The suffering leader sounds like an un-American idea. In our paradigm, leaders flourish, whether on Wall Street or in the house church. Even in the spiritual realm, we are susceptible to expectations that flourishing leaders have flourishing lives—yet we know better. And as we read our Bibles, nowhere do we find that promise or that narrative.
Suffering eventually touches all of us. A simple but wise woman once offered these folksy words to describe suffering:
I always say that there are three things that can happen to you in life:
Things you bring upon yourself
Things that others do to you
And the meteorites that hit you from afar
She sums it up well.
My meteorite was a terrible car accident that took the life of my husband Rick Ferguson, who was a pastor and catalytic church-planting leader. At age 45, I became a widow. That meteorite nearly took me under.
Yet very quickly, God clearly showed me that I would be responsible for the stewardship of my pain. That, just like every other resource or experience God thrust into my life, I would be accountable for my suffering and for the purpose God intended for it.

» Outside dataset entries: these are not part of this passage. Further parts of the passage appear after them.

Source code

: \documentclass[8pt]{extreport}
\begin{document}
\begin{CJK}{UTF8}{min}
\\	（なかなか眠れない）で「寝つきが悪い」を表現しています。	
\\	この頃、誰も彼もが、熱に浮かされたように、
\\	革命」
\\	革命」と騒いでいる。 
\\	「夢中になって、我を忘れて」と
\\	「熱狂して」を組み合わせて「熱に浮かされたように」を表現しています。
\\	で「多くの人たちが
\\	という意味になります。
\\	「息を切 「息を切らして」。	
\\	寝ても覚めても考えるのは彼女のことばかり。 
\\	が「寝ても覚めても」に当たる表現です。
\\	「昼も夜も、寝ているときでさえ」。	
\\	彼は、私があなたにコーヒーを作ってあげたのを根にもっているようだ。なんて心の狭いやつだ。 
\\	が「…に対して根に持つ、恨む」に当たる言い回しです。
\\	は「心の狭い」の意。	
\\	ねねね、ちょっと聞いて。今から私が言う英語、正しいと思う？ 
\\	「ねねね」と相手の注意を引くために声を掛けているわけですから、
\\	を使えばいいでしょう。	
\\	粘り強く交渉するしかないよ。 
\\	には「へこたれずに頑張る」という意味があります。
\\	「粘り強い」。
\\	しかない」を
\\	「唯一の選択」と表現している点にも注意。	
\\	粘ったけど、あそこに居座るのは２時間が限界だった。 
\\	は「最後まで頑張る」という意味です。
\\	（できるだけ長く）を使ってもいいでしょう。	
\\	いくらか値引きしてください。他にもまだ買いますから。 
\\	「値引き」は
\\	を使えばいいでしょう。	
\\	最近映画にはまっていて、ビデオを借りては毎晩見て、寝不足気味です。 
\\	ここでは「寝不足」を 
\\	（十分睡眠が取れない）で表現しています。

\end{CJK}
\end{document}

Perhaps it is in the crucible of our crushed lives that we actually demonstrate the greatest leadership of all as we embrace our suffering for the glory of God and for the good of the Kingdom of God. When we understand like Paul that we are comforted for the sake of others’ consolation and salvation, our leadership DNA should kick in.
Yes, I know very well the feeling of wanting to curl up and die. I do. And yet God gets no glory in my hopeless despair and no one will be comforted by the comfort I have received in Christ unless I actually find my comfort in him.